BRIEF >> The answer must be every line of the records in which the string "LockRequest" appears.

SUPPLIED INFORMATION >>
=== Section Start ===

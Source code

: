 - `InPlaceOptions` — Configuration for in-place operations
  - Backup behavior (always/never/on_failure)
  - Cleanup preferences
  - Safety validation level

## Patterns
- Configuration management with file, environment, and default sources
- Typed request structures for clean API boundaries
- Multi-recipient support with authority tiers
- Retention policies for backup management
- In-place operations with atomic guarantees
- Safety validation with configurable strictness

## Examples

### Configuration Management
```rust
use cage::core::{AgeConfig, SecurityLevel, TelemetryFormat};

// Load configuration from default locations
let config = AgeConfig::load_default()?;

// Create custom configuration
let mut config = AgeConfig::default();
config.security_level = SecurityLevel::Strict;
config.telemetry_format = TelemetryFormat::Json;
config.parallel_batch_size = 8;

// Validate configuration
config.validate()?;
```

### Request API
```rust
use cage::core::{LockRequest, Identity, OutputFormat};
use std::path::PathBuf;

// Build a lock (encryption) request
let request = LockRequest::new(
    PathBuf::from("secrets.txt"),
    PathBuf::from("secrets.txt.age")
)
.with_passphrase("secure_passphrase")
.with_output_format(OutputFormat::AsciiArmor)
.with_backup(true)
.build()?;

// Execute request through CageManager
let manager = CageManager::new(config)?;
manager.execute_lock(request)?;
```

=== Section End ===
=== Section Start ===

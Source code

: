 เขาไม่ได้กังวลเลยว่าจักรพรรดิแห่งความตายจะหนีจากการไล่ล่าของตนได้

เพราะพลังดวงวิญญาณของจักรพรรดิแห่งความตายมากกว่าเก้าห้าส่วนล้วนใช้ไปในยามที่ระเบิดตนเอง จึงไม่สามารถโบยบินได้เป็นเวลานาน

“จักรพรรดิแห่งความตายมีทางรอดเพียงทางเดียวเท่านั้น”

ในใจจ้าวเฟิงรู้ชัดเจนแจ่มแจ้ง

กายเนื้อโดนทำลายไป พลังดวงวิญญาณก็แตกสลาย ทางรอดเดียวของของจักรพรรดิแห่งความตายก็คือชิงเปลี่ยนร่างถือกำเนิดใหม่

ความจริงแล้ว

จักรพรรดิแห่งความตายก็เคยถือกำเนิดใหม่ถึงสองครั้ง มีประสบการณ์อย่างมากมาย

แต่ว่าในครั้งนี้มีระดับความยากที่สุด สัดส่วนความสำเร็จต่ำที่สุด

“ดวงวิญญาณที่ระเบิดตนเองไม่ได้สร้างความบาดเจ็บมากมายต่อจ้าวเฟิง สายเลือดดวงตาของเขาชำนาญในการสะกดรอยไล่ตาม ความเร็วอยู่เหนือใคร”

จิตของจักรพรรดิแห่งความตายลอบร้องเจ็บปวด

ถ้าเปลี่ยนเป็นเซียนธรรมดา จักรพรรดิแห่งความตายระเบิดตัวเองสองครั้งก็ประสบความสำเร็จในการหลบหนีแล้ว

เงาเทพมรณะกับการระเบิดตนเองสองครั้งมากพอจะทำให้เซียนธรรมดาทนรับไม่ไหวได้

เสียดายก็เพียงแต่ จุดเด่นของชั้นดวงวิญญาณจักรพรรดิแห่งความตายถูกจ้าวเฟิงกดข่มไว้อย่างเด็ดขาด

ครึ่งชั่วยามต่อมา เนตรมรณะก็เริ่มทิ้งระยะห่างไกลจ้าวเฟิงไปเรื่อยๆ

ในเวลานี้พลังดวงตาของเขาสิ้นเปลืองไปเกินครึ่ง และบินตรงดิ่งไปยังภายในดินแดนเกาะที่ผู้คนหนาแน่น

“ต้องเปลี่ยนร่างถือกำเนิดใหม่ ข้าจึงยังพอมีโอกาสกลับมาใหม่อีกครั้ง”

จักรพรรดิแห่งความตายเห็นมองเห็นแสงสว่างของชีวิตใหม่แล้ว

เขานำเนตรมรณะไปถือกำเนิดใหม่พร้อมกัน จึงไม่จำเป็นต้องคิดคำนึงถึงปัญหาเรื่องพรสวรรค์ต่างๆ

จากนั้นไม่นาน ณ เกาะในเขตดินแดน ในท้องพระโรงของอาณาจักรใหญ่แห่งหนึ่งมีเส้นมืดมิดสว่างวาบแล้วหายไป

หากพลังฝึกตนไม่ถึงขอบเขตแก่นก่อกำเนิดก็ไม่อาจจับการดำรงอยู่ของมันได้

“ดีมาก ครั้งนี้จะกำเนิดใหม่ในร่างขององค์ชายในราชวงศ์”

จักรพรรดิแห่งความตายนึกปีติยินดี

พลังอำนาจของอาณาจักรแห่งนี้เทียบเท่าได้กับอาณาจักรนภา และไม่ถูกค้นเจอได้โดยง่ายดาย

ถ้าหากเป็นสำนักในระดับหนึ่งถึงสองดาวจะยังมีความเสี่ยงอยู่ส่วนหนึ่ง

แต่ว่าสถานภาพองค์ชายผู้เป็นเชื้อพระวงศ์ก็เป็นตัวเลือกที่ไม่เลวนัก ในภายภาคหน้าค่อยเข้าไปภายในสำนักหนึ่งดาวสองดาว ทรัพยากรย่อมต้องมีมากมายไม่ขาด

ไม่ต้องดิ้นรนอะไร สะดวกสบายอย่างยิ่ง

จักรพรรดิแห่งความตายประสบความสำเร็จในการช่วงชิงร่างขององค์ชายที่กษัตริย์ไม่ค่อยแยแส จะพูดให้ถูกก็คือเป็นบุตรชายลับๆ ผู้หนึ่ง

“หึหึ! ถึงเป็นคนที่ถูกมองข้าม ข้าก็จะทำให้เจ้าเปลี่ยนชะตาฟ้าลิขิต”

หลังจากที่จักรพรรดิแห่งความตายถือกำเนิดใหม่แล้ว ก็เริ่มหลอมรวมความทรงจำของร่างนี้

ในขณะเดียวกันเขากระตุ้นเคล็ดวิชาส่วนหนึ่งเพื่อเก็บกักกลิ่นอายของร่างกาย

=== Section End ===

OUTPUT OF THE EXERCISE >>
use cage::core::{LockRequest, Identity, OutputFormat};
let request = LockRequest::new(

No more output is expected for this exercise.